Adobe released a public preview of the next version of Photoshop late Thursday night, with a few new tricks up its sleeve.

Early reactions to the preview have been good, with reviewers praising the program’s new user interface and features that include easier photo straightening, adding that the program still retains most of its old functions for veteran users.

Over at The Verge, the staff put together a long review that celebrates new features such as searchable layers and the ability to straighten photos by simply drawing a new horizon line. The team was less impressed with the “content-aware move” that lets users move an object across a simple background.

“In our tests, content-aware move worked pretty poorly; results always required touching up, especially if the image’s background has any degree of complexity,” the review said.
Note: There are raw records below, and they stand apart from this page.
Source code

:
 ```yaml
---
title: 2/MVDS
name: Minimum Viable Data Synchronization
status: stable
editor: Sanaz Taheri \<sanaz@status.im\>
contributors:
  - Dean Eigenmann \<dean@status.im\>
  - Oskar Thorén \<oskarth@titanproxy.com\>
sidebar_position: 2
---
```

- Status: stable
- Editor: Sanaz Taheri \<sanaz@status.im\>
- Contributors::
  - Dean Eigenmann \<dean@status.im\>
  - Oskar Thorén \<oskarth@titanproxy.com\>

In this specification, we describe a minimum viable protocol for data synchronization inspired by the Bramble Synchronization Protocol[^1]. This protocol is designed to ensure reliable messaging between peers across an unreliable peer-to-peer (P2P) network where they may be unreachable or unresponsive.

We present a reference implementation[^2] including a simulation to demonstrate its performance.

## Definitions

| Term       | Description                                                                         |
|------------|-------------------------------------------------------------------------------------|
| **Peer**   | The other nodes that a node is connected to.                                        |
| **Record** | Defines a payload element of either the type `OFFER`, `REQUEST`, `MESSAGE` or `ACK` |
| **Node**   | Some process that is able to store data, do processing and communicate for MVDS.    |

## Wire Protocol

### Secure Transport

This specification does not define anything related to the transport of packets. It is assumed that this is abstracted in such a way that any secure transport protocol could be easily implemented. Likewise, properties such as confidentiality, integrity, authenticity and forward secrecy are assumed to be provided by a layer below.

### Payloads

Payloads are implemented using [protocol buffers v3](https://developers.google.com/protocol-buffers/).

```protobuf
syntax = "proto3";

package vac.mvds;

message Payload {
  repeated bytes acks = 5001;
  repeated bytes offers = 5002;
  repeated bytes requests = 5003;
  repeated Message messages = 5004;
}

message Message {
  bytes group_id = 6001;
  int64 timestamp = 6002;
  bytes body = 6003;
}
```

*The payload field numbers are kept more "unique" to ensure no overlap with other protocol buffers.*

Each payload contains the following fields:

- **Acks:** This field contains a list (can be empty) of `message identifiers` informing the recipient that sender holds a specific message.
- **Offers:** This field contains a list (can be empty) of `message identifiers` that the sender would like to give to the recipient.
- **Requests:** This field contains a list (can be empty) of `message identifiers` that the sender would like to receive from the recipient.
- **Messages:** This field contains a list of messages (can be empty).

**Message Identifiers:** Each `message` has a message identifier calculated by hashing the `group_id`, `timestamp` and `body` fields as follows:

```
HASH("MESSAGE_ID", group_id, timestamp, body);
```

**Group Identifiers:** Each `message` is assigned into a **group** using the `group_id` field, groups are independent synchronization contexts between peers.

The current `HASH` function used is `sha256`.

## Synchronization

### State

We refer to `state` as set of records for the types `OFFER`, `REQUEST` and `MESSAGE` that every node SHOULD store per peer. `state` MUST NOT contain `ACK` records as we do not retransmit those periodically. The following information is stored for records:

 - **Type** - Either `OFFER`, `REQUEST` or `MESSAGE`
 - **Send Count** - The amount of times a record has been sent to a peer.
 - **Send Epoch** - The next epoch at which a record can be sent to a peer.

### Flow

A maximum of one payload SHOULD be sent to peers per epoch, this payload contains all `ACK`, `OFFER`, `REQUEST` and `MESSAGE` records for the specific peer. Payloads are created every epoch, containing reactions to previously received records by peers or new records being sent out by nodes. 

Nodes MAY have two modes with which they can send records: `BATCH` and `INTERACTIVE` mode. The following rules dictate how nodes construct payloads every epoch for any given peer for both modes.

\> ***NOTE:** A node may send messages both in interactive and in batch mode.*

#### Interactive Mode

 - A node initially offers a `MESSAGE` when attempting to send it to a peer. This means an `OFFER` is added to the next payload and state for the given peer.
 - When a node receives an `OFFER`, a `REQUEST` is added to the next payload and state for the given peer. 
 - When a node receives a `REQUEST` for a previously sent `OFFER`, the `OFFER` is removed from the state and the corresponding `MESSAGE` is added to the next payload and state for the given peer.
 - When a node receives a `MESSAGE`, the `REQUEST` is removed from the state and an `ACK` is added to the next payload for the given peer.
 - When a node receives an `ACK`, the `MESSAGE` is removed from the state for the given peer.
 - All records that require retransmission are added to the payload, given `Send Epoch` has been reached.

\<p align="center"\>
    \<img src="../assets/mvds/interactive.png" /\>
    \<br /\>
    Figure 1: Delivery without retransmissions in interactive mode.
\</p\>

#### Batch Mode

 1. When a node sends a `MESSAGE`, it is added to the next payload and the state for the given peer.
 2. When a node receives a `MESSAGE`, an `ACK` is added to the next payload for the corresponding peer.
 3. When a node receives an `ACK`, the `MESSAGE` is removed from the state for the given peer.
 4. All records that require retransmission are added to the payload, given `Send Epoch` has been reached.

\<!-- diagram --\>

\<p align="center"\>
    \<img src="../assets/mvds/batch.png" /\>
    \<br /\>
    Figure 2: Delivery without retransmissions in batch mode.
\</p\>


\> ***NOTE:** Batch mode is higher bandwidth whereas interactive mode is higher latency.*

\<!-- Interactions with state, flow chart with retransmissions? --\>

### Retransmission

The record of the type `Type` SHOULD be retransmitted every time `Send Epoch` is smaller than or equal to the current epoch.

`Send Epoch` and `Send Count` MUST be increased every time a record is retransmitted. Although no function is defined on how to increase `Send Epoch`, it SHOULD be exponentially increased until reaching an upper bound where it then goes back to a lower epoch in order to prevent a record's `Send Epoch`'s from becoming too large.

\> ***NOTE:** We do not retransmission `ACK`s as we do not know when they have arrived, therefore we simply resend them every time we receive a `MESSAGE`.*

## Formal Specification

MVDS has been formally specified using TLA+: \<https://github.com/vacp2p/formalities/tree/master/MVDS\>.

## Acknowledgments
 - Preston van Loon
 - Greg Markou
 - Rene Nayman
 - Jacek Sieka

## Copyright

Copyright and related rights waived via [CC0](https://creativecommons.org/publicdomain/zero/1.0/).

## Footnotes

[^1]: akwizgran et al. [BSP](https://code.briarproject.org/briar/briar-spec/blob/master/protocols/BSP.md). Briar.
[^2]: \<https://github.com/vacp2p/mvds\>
Reviewers also said that the program pushes video editing further into the heart of the program than ever before.

According to Stephen Shankland of CNET, the video editing features are reminiscent of Adobe’s efforts to add some of its Premiere video editing to its photo-editing program Lightroom. He said there’s also a serious upgrade from the video-editing features that is tucked into the premium version of CS5.

In an interview with the Web site, Photoshop product manager Zorana Gee said that the team decided to update the video editing features based on research that a lot of smartphones and other devices take high-quality video that people ultimately leave to languish.

“Research showed people aren’t doing anything with their videos,” she told Shankland. “They just can’t find the time, they might not want to learn a new app, they might not be a Premiere customer, or they don’t consider themselves [Premiere] Elements user.”

The video editing features in Photoshop let users do more than simply cut film and add a few effects, however. According to Shankland, users can also put together several videos, add transitions and Photoshop features like a text layer or turn the film to black-and-white.